This abandoned route was part of the original Port Royal Railroad, and was built in 1871.
The Port Royal Railroad was chartered in 1856 to build a line from Augusta, GA, on the border with South Carolina, to the coast at Port Royal, SC. Construction on the line began in 1870 from Port Royal to the west, and continued to Yemasee by 1871; the entire route was completed to Augusta by 1873. That same year, despite financial assistance from the Georgia Railroad, the railroad ultimately failed, and the GRR took over the route in 1878, who reorganized it as the Port Royal and Augusta Railway.
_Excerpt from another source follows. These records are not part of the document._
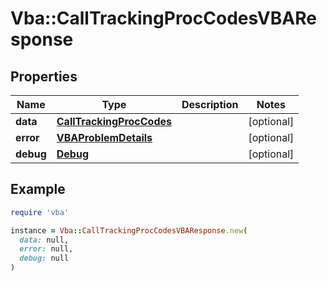 # Vba::CallTrackingProcCodesVBAResponse

## Properties

| Name | Type | Description | Notes |
| ---- | ---- | ----------- | ----- |
| **data** | [**CallTrackingProcCodes**](CallTrackingProcCodes.md) |  | [optional] |
| **error** | [**VBAProblemDetails**](VBAProblemDetails.md) |  | [optional] |
| **debug** | [**Debug**](Debug.md) |  | [optional] |

## Example

```ruby
require 'vba'

instance = Vba::CallTrackingProcCodesVBAResponse.new(
  data: null,
  error: null,
  debug: null
)
```

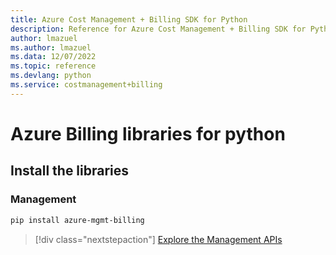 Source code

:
 ```yaml
---
title: Azure Cost Management + Billing SDK for Python
description: Reference for Azure Cost Management + Billing SDK for Python
author: lmazuel
ms.author: lmazuel
ms.data: 12/07/2022
ms.topic: reference
ms.devlang: python
ms.service: costmanagement+billing
---
```

# Azure Billing libraries for python

## Install the libraries


### Management

```bash
pip install azure-mgmt-billing
```
> [!div class="nextstepaction"]
> [Explore the Management APIs](/python/api/overview/azure/billing/management) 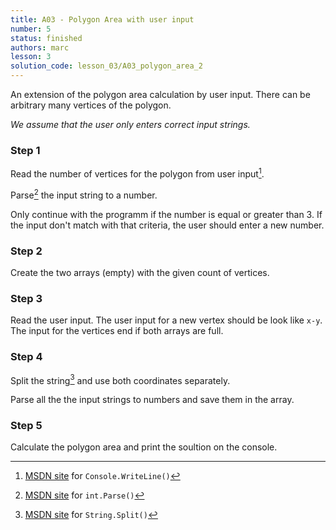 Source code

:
 ```yaml
---
title: A03 - Polygon Area with user input
number: 5
status: finished
authors: marc
lesson: 3
solution_code: lesson_03/A03_polygon_area_2
---
```


An extension of the polygon area calculation by user input. There can be arbitrary many vertices of the polygon.

*We assume that the user only enters correct input strings.*

### Step 1

Read the number of vertices for the polygon from user input[^user_input].

[^user_input]:
    [MSDN site](https://msdn.microsoft.com/de-de/library/system.console.readline%28v=vs.110%29.aspx) for `Console.WriteLine()`

Parse[^parse] the input string to a number.

[^parse]:
    [MSDN site](https://msdn.microsoft.com/de-de/library/b3h1hf19%28v=vs.110%29.aspx) for `int.Parse()`
    
Only continue with the programm if the number is equal or greater than 3. If the input don't match with that criteria, the user should enter a new number.

### Step 2

Create the two arrays (empty) with the given count of vertices.

### Step 3

Read the user input. The user input for a new vertex should be look like `x-y`. The input for the vertices end if both arrays are full.

### Step 4

Split the string[^string_split] and use both coordinates separately.

[^string_split]:
    [MSDN site](https://msdn.microsoft.com/de-de/library/tabh47cf%28v=vs.110%29.aspx) for `String.Split()`

Parse all the the input strings to numbers and save them in the array.

### Step 5

Calculate the polygon area and print the soultion on the console. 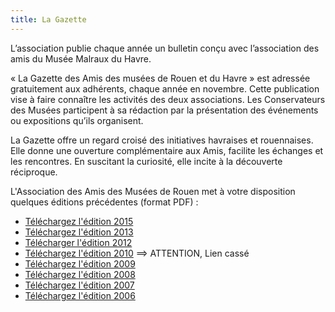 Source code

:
 ```yaml
---
title: La Gazette
---
```


L’association publie chaque année un bulletin conçu avec l’association des amis du Musée Malraux du Havre.

« La Gazette des Amis des musées de Rouen et du Havre » est adressée gratuitement aux adhérents, chaque année en novembre. Cette publication vise à faire connaître les activités des deux associations. Les Conservateurs des Musées participent à sa rédaction par la présentation des événements ou expositions qu’ils organisent.

La Gazette offre un regard croisé des initiatives havraises et rouennaises. Elle donne une ouverture complémentaire aux Amis, facilite les échanges et les rencontres. En suscitant la curiosité, elle incite à la découverte réciproque.

L'Association des Amis des Musées de Rouen met à votre disposition quelques éditions précédentes (format PDF) :

 - [Téléchargez l'édition 2015](/fichiers/gazette/gazette_2015.pdf)
 - [Téléchargez l'édition 2013](/fichiers/gazette/gazette_2013.pdf)
 - [Télécharger l'édition 2012](/fichiers/gazette/gazette_2012.pdf)
 - [Téléchargez l'édition 2010](#) ==> ATTENTION, Lien cassé
 - [Téléchargez l'édition 2009](/fichiers/gazette/gazette_2009.pdf)
 - [Téléchargez l'édition 2008](/fichiers/gazette/gazette_2008.pdf)
 - [Téléchargez l'édition 2007](/fichiers/gazette/gazette_2007.pdf)
 - [Téléchargez l'édition 2006](/fichiers/gazette/gazette_2006.pdf) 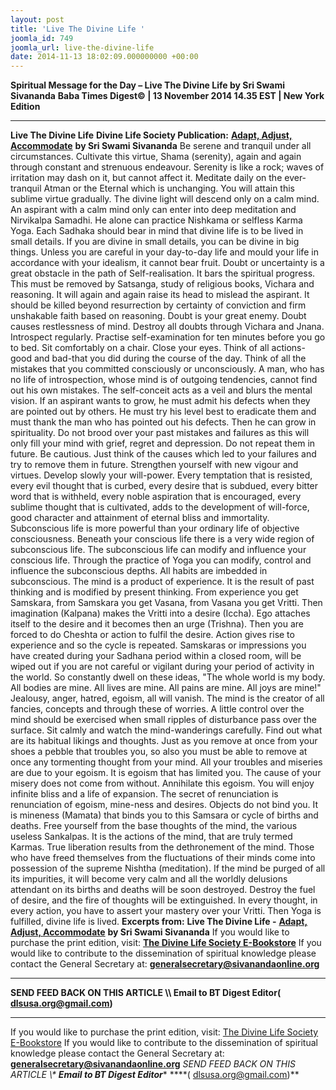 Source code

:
 ```yaml
---
layout: post
title: 'Live The Divine Life '
joomla_id: 749
joomla_url: live-the-divine-life
date: 2014-11-13 18:02:09.000000000 +00:00
---
```

**Spiritual Message for the Day – Live The Divine Life by Sri Swami Sivananda**
**Baba Times Digest© | 13 November 2014 14.35 EST | New York Edition**
* * *  
**Live The Divine Life**
**Divine Life Society Publication:** [**Adapt, Adjust, Accommodate**](http://www.sivanandaonline.org/public_html/?cmd=displaysection&section_id=376&format=html) **by Sri Swami Sivananda**
Be serene and tranquil under all circumstances. Cultivate this virtue, Shama (serenity), again and again through constant and strenuous endeavour. Serenity is like a rock; waves of irritation may dash on it, but cannot affect it. Meditate daily on the ever-tranquil Atman or the Eternal which is unchanging. You will attain this sublime virtue gradually. The divine light will descend only on a calm mind. An aspirant with a calm mind only can enter into deep meditation and Nirvikalpa Samadhi. He alone can practice Nishkama or selfless Karma Yoga.
Each Sadhaka should bear in mind that divine life is to be lived in small details. If you are divine in small details, you can be divine in big things. Unless you are careful in your day-to-day life and mould your life in accordance with your idealism, it cannot bear fruit.
Doubt or uncertainty is a great obstacle in the path of Self-realisation. It bars the spiritual progress. This must be removed by Satsanga, study of religious books, Vichara and reasoning. It will again and again raise its head to mislead the aspirant. It should be killed beyond resurrection by certainty of conviction and firm unshakable faith based on reasoning.
Doubt is your great enemy. Doubt causes restlessness of mind. Destroy all doubts through Vichara and Jnana.
Introspect regularly. Practise self-examination for ten minutes before you go to bed. Sit comfortably on a chair. Close your eyes. Think of all actions-good and bad-that you did during the course of the day. Think of all the mistakes that you committed consciously or unconsciously.
A man, who has no life of introspection, whose mind is of outgoing tendencies, cannot find out his own mistakes. The self-conceit acts as a veil and blurs the mental vision. If an aspirant wants to grow, he must admit his defects when they are pointed out by others. He must try his level best to eradicate them and must thank the man who has pointed out his defects. Then he can grow in spirituality.
Do not brood over your past mistakes and failures as this will only fill your mind with grief, regret and depression. Do not repeat them in future. Be cautious. Just think of the causes which led to your failures and try to remove them in future. Strengthen yourself with new vigour and virtues. Develop slowly your will-power.
Every temptation that is resisted, every evil thought that is curbed, every desire that is subdued, every bitter word that is withheld, every noble aspiration that is encouraged, every sublime thought that is cultivated, adds to the development of will-force, good character and attainment of eternal bliss and immortality.
Subconscious life is more powerful than your ordinary life of objective consciousness. Beneath your conscious life there is a very wide region of subconscious life. The subconscious life can modify and influence your conscious life. Through the practice of Yoga you can modify, control and influence the subconscious depths. All habits are imbedded in subconscious.
The mind is a product of experience. It is the result of past thinking and is modified by present thinking.
From experience you get Samskara, from Samskara you get Vasana, from Vasana you get Vritti. Then imagination (Kalpana) makes the Vritti into a desire (Iccha). Ego attaches itself to the desire and it becomes then an urge (Trishna). Then you are forced to do Cheshta or action to fulfil the desire. Action gives rise to experience and so the cycle is repeated.
Samskaras or impressions you have created during your Sadhana period within a closed room, will be wiped out if you are not careful or vigilant during your period of activity in the world. So constantly dwell on these ideas, "The whole world is my body. All bodies are mine. All lives are mine. All pains are mine. All joys are mine!" Jealousy, anger, hatred, egoism, all will vanish.
The mind is the creator of all fancies, concepts and through these of worries. A little control over the mind should be exercised when small ripples of disturbance pass over the surface. Sit calmly and watch the mind-wanderings carefully. Find out what are its habitual likings and thoughts.
Just as you remove at once from your shoes a pebble that troubles you, so also you must be able to remove at once any tormenting thought from your mind.
All your troubles and miseries are due to your egoism. It is egoism that has limited you. The cause of your misery does not come from without. Annihilate this egoism. You will enjoy infinite bliss and a life of expansion.
The secret of renunciation is renunciation of egoism, mine-ness and desires. Objects do not bind you. It is mineness (Mamata) that binds you to this Samsara or cycle of births and deaths.
Free yourself from the base thoughts of the mind, the various useless Sankalpas. It is the actions of the mind, that are truly termed Karmas. True liberation results from the dethronement of the mind. Those who have freed themselves from the fluctuations of their minds come into possession of the supreme Nishtha (meditation). If the mind be purged of all its impurities, it will become very calm and all the worldly delusions attendant on its births and deaths will be soon destroyed.
Destroy the fuel of desire, and the fire of thoughts will be extinguished.
In every thought, in every action, you have to assert your mastery over your Vritti. Then Yoga is fulfilled, divine life is lived.
**Excerpts from:**  **Live The Divine Life -** [**Adapt, Adjust, Accommodate**](http://www.sivanandaonline.org/public_html/?cmd=displaysection&section_id=376&format=html) **by Sri Swami Sivananda**
If you would like to purchase the print edition, visit: **[The Divine Life Society E-Bookstore](http://www.dlshq.org/download/download.htm)**
If you would like to contribute to the dissemination of spiritual knowledge please contact the General Secretary at: [](mailto:%20%3Cscript%20type=%27text/javascript%27%3E%20%3C%21--%20var%20prefix%20=%20%27ma%27%20+%20%27il%27%20+%20%27to%27;%20var%20path%20=%20%27hr%27%20+%20%27ef%27%20+%20%27=%27;%20var%20addy57016%20=%20%27generalsecretary%27%20+%20%27@%27;%20addy57016%20=%20addy57016%20+%20%27sivanandaonline%27%20+%20%27.%27%20+%20%27org%27;%20document.write%28%27%3Ca%20%27%20+%20path%20+%20%27%5C%27%27%20+%20prefix%20+%20%27:%27%20+%20addy57016%20+%20%27%5C%27%3E%27%29;%20document.write%28addy57016%29;%20document.write%28%27%3C%5C/a%3E%27%29;%20//--%3E%5Cn%20%3C/script%3E%3Cscript%20type=%27text/javascript%27%3E%20%3C%21--%20document.write%28%27%3Cspan%20style=%5C%27display:%20none;%5C%27%3E%27%29;%20//--%3E%20%3C/script%3EThis%20email%20address%20is%20being%20protected%20from%20spambots.%20You%20need%20JavaScript%20enabled%20to%20view%20it.%20%3Cscript%20type=%27text/javascript%27%3E%20%3C%21--%20document.write%28%27%3C/%27%29;%20document.write%28%27span%3E%27%29;%20//--%3E%20%3C/script%3E?subject=Contribution%20to%20Dissemination%20of%20Spiritual%20Knowledge) **generalsecretary@sivanandaonline.org**
****
**SEND FEED BACK ON THIS ARTICLE \\\ Email to BT Digest Editor[](mailto:%20%3Cscript%20type=%27text/javascript%27%3E%20%3C%21--%20var%20prefix%20=%20%27ma%27%20+%20%27il%27%20+%20%27to%27;%20var%20path%20=%20%27hr%27%20+%20%27ef%27%20+%20%27=%27;%20var%20addy72654%20=%20%27dlsusa.org%27%20+%20%27@%27;%20addy72654%20=%20addy72654%20+%20%27gmail%27%20+%20%27.%27%20+%20%27com%27;%20document.write%28%27%3Ca%20%27%20+%20path%20+%20%27%5C%27%27%20+%20prefix%20+%20%27:%27%20+%20addy72654%20+%20%27%5C%27%3E%27%29;%20document.write%28addy72654%29;%20document.write%28%27%3C%5C/a%3E%27%29;%20//--%3E%5Cn%20%3C/script%3E%3Cscript%20type=%27text/javascript%27%3E%20%3C%21--%20document.write%28%27%3Cspan%20style=%5C%27display:%20none;%5C%27%3E%27%29;%20//--%3E%20%3C/script%3EThis%20email%20address%20is%20being%20protected%20from%20spambots.%20You%20need%20JavaScript%20enabled%20to%20view%20it.%20%3Cscript%20type=%27text/javascript%27%3E%20%3C%21--%20document.write%28%27%3C/%27%29;%20document.write%28%27span%3E%27%29;%20//--%3E%20%3C/script%3E?subject=DLS%20Posts)( [dlsusa.org@gmail.com](mailto:dlsusa.org@gmail.com))**
* * *
  
If you would like to purchase the print edition, visit: [The Divine Life Society E-Bookstore](http://www.dlshq.org/download/download.htm)
If you would like to contribute to the dissemination of spiritual knowledge please contact the General Secretary at: **[generalsecretary@sivanandaonline.org](mailto:generalsecretary@sivanandaonline.org)**
**SEND FEED BACK ON THIS ARTICLE \\\**  **Email to BT Digest Editor**** [](mailto:%20%3Cscript%20type=%27text/javascript%27%3E%20%3C%21--%20var%20prefix%20=%20%27ma%27%20+%20%27il%27%20+%20%27to%27;%20var%20path%20=%20%27hr%27%20+%20%27ef%27%20+%20%27=%27;%20var%20addy72654%20=%20%27dlsusa.org%27%20+%20%27@%27;%20addy72654%20=%20addy72654%20+%20%27gmail%27%20+%20%27.%27%20+%20%27com%27;%20document.write%28%27%3Ca%20%27%20+%20path%20+%20%27%5C%27%27%20+%20prefix%20+%20%27:%27%20+%20addy72654%20+%20%27%5C%27%3E%27%29;%20document.write%28addy72654%29;%20document.write%28%27%3C%5C/a%3E%27%29;%20//--%3E%5Cn%20%3C/script%3E%3Cscript%20type=%27text/javascript%27%3E%20%3C%21--%20document.write%28%27%3Cspan%20style=%5C%27display:%20none;%5C%27%3E%27%29;%20//--%3E%20%3C/script%3EThis%20email%20address%20is%20being%20protected%20from%20spambots.%20You%20need%20JavaScript%20enabled%20to%20view%20it.%20%3Cscript%20type=%27text/javascript%27%3E%20%3C%21--%20document.write%28%27%3C/%27%29;%20document.write%28%27span%3E%27%29;%20//--%3E%20%3C/script%3E?subject=DLS%20Posts)****( [dlsusa.org@gmail.com](mailto:dlsusa.org@gmail.com))**  
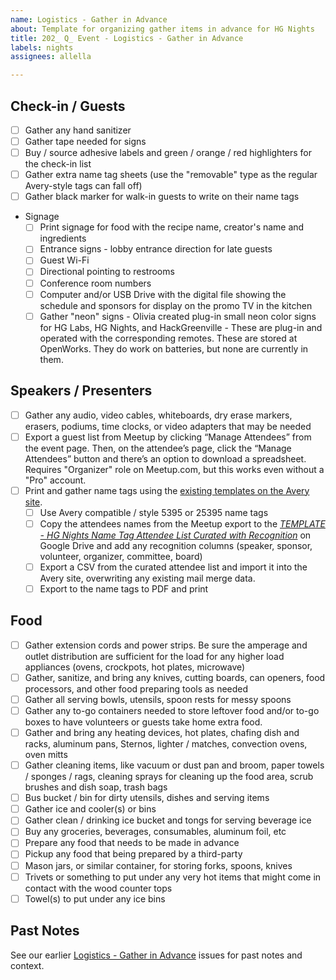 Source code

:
 ```yaml
---
name: Logistics - Gather in Advance
about: Template for organizing gather items in advance for HG Nights
title: 202_ Q_ Event - Logistics - Gather in Advance
labels: nights
assignees: allella

---
```


## Check-in / Guests
- [ ] Gather any hand sanitizer
- [ ] Gather tape needed for signs
- [ ] Buy / source adhesive labels and green / orange / red highlighters for the check-in list
- [ ] Gather extra name tag sheets (use the "removable" type as the regular Avery-style tags can fall off)
- [ ] Gather black marker for walk-in guests to write on their name tags
- Signage
  - [ ] Print signage for food with the recipe name, creator's name and ingredients
  - [ ] Entrance signs - lobby entrance direction for late guests
  - [ ] Guest Wi-Fi
  - [ ] Directional pointing to restrooms
  - [ ] Conference room numbers
  - [ ] Computer and/or USB Drive with the digital file showing the schedule and sponsors for display on the promo TV in the kitchen
  - [ ] Gather "neon" signs - Olivia created plug-in small neon color signs for HG Labs, HG Nights, and HackGreenville - These are plug-in and operated with the corresponding remotes. These are stored at OpenWorks. They do work on batteries, but none are currently in them.

## Speakers / Presenters
- [ ] Gather any audio, video cables, whiteboards, dry erase markers, erasers, podiums, time clocks, or video adapters that may be needed
- [ ] Export a guest list from Meetup by clicking “Manage Attendees” from the event page. Then, on the attendee’s page, click the “Manage Attendees” button and there’s an option to download a spreadsheet. Requires "Organizer" role on Meetup.com, but this works even without a "Pro" account.
- [ ] Print and gather name tags using the [existing templates on the Avery site](https://www.avery.com/myaccount/projects).
  - [ ] Use Avery compatible / style 5395 or 25395 name tags
  - [ ] Copy the attendees names from the Meetup export to the [_TEMPLATE - HG Nights Name Tag Attendee List Curated with Recognition_](https://docs.google.com/spreadsheets/d/14N1BP9ien56pc9Q3LjxuNqPUEQj08zWKnB38GR7vyLc/edit?gid=0#gid=0) on Google Drive and add any recognition columns (speaker, sponsor, volunteer, organizer, committee, board)
  - [ ] Export a CSV from the curated attendee list and import it into the Avery site, overwriting any existing mail merge data.
  - [ ] Export to the name tags to PDF and print

## Food
- [ ] Gather extension cords and power strips. Be sure the amperage and outlet distribution are sufficient for the load for any higher load appliances (ovens, crockpots, hot plates, microwave)
- [ ] Gather, sanitize, and bring any knives, cutting boards, can openers, food processors, and other food preparing tools as needed
- [ ] Gather all serving bowls, utensils, spoon rests for messy spoons 
- [ ] Gather any to-go containers needed to store leftover food and/or to-go boxes to have volunteers or guests take home extra food. 
- [ ] Gather and bring any heating devices, hot plates, chafing dish and racks, aluminum pans, Sternos, lighter / matches, convection ovens, oven mitts
- [ ] Gather cleaning items, like vacuum or dust pan and broom, paper towels / sponges / rags, cleaning sprays for cleaning up the food area, scrub brushes and dish soap, trash bags
- [ ] Bus bucket / bin for dirty utensils, dishes and serving items 
- [ ] Gather ice and cooler(s) or bins
- [ ] Gather clean / drinking ice bucket and tongs for serving beverage ice 
- [ ] Buy any groceries, beverages, consumables, aluminum foil, etc
- [ ] Prepare any food that needs to be made in advance
- [ ] Pickup any food that being prepared by a third-party
- [ ] Mason jars, or similar container, for storing forks, spoons, knives
- [ ] Trivets or something to put under any very hot items that might come in contact with the wood counter tops
- [ ] Towel(s) to put under any ice bins

## Past Notes
See our earlier [Logistics - Gather in Advance](https://github.com/hackgvl/nights/issues?q=gather+in%3Atitle+is%3Aissue) issues for past notes and context.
Three years later, the railroad came under the ownership of the Central of Georgia Railroad, but the state of South Carolina requisitioned that portion of the right-of-way within South Carolina in a number of legal battles that took place in the early 1890s. Ultimately, in 1898, the PR&A and the Port Royal & Western Carolina Railroad (at the time both under the control of the state of South Carolina) merged to form the Charleston and Western Carolina Railway. Soon after, the C&WC came under the control of the Atlantic Coast Line railroad in 1897, ultimately becoming an official part of the ACL in 1959.
The line continued operation through the Seabord Coast Line merger, the consolidation of various lines into the Seaboard System, and ultimately, CSX.
This portion of the former C&WC between Yemasee and the end of the line at Port Royal was abandoned by CSX in the early part of the first decade of the 2000s.